**Required action**.
Below are some records. Return exactly their lines from the one containing "Coolant Line Pitch Distance: $W$" through the one containing "la exactitud deseada.", and drop the pictures.

[Saved entries]

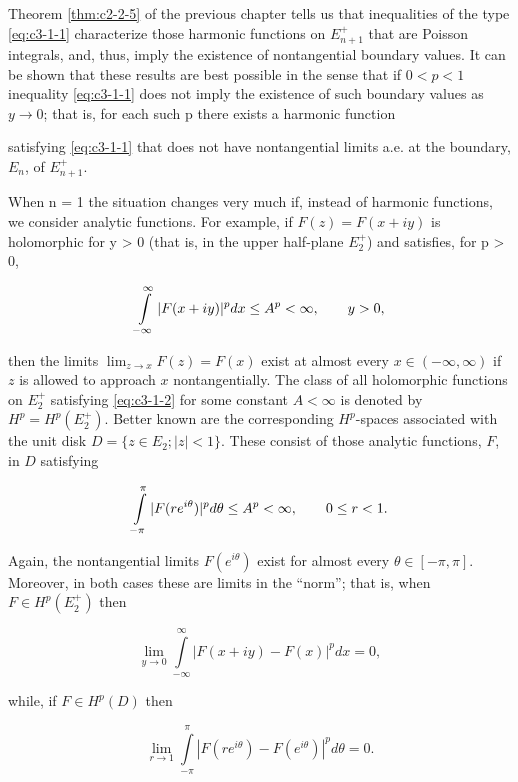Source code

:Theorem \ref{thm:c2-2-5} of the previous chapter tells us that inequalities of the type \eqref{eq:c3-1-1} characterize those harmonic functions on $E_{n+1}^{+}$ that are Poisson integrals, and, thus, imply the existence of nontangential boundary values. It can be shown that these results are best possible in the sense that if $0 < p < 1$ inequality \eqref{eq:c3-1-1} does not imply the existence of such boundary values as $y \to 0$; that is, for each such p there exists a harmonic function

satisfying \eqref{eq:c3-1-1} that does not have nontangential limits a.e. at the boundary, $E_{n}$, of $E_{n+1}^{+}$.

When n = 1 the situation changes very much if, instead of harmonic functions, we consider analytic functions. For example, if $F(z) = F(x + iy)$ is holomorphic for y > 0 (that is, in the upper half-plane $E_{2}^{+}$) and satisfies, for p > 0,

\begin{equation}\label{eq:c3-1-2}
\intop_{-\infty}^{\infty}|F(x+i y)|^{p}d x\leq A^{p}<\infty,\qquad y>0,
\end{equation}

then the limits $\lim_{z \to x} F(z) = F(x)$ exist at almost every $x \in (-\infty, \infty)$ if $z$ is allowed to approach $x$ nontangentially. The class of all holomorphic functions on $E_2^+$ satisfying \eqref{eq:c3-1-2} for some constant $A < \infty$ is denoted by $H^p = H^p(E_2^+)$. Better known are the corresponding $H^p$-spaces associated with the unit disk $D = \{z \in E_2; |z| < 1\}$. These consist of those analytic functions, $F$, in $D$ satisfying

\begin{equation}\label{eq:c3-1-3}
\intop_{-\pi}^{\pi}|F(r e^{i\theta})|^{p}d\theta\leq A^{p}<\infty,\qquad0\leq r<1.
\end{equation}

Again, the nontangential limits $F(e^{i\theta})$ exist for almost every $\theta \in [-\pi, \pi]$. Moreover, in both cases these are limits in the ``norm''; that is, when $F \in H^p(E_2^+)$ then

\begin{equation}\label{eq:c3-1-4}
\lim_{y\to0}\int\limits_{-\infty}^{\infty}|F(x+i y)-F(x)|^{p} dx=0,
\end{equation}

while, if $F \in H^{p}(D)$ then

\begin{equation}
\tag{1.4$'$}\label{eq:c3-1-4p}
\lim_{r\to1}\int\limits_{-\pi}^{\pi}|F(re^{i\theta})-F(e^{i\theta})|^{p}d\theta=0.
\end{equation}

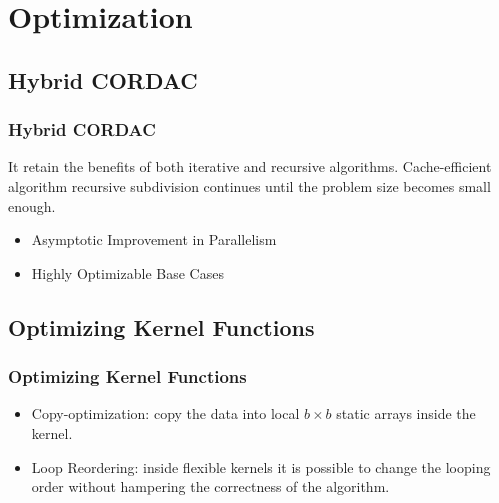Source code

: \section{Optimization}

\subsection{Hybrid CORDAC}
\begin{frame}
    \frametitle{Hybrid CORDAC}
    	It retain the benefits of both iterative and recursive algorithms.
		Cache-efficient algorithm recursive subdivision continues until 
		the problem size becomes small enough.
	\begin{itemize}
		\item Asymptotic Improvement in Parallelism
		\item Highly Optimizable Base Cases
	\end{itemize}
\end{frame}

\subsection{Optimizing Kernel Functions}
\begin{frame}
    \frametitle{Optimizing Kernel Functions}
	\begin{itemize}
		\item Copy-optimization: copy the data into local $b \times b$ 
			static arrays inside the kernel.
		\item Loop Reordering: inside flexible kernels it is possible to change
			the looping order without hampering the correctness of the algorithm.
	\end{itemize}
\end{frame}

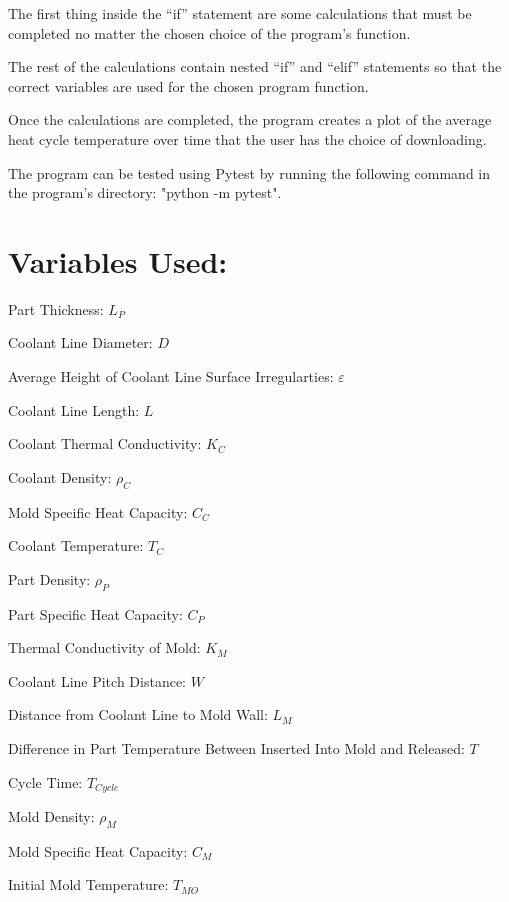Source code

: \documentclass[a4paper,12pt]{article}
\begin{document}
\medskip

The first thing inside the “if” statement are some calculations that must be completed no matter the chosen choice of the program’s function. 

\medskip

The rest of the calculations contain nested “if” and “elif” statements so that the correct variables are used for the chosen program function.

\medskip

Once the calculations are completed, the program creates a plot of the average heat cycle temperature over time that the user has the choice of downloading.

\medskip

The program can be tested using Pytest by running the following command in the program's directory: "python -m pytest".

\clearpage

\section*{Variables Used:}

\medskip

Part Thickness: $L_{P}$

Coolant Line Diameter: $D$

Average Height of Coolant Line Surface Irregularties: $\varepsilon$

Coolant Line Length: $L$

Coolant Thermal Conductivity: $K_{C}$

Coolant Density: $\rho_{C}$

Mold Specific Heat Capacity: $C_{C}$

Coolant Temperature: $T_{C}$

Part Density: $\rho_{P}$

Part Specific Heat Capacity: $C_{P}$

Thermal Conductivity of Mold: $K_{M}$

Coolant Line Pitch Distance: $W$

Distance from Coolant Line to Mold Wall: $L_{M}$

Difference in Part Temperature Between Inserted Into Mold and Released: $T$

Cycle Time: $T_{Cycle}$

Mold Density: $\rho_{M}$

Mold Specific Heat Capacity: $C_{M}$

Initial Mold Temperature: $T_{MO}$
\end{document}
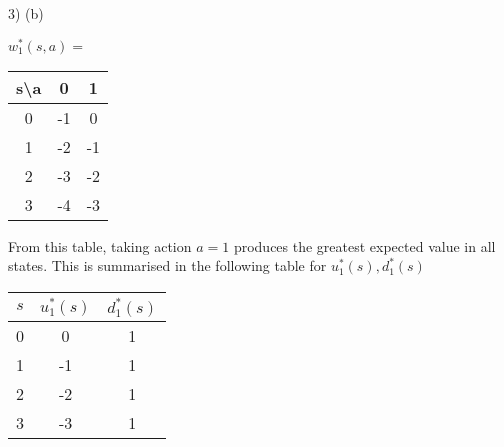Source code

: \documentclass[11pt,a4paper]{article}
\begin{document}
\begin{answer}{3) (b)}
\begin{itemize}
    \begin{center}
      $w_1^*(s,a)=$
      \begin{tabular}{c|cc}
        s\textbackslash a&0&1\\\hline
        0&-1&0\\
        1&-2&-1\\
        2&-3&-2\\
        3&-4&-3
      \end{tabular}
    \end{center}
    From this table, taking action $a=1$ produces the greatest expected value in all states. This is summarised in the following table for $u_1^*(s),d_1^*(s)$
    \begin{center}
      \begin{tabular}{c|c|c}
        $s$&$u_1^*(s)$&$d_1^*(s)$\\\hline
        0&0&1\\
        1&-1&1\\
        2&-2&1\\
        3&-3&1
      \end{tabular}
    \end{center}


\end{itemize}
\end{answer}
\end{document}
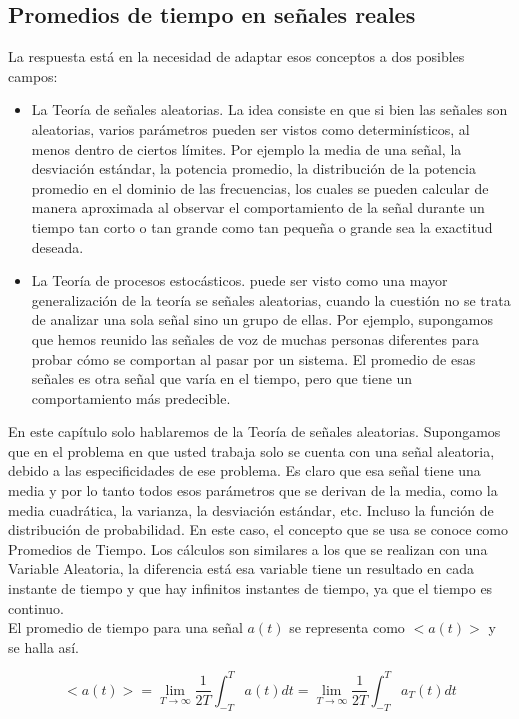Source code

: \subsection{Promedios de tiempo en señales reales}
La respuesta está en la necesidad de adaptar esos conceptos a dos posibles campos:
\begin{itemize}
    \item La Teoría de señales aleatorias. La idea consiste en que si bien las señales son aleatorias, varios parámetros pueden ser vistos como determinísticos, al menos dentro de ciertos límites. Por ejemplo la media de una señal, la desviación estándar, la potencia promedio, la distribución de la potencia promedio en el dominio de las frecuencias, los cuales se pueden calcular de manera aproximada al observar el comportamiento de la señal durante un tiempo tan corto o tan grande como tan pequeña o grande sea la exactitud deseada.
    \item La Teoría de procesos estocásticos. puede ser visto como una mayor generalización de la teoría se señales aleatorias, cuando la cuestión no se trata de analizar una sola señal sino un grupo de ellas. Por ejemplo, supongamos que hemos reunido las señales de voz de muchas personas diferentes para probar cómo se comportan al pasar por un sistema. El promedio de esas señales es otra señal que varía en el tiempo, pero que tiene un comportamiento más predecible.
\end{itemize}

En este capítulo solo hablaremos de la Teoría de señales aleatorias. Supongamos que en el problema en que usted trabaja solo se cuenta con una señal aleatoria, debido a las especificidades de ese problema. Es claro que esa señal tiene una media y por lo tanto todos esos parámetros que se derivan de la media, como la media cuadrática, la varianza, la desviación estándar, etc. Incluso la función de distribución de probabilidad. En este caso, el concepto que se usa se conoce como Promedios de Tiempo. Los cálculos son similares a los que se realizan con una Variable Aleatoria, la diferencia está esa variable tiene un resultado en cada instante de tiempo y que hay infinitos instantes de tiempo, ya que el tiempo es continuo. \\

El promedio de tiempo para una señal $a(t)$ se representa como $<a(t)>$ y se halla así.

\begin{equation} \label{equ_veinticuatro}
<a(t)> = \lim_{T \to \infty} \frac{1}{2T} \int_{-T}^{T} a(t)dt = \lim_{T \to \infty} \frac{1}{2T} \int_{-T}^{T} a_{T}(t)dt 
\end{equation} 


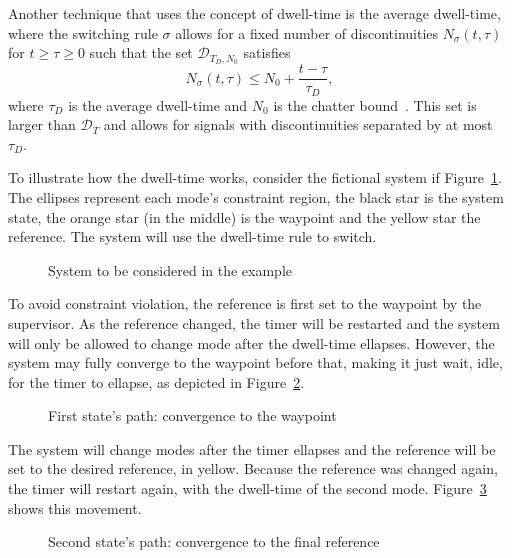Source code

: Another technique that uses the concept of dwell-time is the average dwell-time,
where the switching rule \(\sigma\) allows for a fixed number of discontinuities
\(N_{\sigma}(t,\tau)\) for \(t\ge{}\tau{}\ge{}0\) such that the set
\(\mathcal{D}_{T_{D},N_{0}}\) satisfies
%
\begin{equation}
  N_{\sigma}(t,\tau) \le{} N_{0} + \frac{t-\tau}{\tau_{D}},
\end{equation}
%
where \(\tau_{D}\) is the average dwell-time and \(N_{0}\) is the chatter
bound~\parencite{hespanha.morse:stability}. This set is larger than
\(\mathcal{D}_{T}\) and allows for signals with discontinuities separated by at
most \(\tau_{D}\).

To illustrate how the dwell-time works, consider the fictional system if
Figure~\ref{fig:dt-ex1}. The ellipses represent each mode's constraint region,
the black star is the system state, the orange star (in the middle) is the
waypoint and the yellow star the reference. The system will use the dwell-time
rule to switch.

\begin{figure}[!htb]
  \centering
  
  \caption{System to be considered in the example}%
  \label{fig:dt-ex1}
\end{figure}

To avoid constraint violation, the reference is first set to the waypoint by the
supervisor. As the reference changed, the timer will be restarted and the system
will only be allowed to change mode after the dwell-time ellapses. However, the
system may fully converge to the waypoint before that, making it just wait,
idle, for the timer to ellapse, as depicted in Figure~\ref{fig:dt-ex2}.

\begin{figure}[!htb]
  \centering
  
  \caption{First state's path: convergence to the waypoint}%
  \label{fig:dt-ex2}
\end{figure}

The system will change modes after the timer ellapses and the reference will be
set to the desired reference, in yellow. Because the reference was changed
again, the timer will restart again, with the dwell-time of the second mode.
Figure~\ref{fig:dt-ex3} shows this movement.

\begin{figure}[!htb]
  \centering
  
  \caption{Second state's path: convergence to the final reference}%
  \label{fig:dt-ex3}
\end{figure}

**Answer space**.
Coolant Line Pitch Distance: $W$

Distance from Coolant Line to Mold Wall: $L_{M}$

Difference in Part Temperature Between Inserted Into Mold and Released: $T$

Cycle Time: $T_{Cycle}$

Mold Density: $\rho_{M}$

Mold Specific Heat Capacity: $C_{M}$

Initial Mold Temperature: $T_{MO}$
\end{document}
Source code

: \documentclass[11pt,a4paper]{article}
\begin{document}
\begin{answer}{3) (b)}
\begin{itemize}
    \begin{center}
      $w_1^*(s,a)=$
      \begin{tabular}{c|cc}
        s\textbackslash a&0&1\\\hline
        0&-1&0\\
        1&-2&-1\\
        2&-3&-2\\
        3&-4&-3
      \end{tabular}
    \end{center}
    From this table, taking action $a=1$ produces the greatest expected value in all states. This is summarised in the following table for $u_1^*(s),d_1^*(s)$
    \begin{center}
      \begin{tabular}{c|c|c}
        $s$&$u_1^*(s)$&$d_1^*(s)$\\\hline
        0&0&1\\
        1&-1&1\\
        2&-2&1\\
        3&-3&1
      \end{tabular}
    \end{center}


\end{itemize}
\end{answer}
\end{document}
Source code

: \subsection{Promedios de tiempo en señales reales}
La respuesta está en la necesidad de adaptar esos conceptos a dos posibles campos:
\begin{itemize}
    \item La Teoría de señales aleatorias. La idea consiste en que si bien las señales son aleatorias, varios parámetros pueden ser vistos como determinísticos, al menos dentro de ciertos límites. Por ejemplo la media de una señal, la desviación estándar, la potencia promedio, la distribución de la potencia promedio en el dominio de las frecuencias, los cuales se pueden calcular de manera aproximada al observar el comportamiento de la señal durante un tiempo tan corto o tan grande como tan pequeña o grande sea la exactitud deseada.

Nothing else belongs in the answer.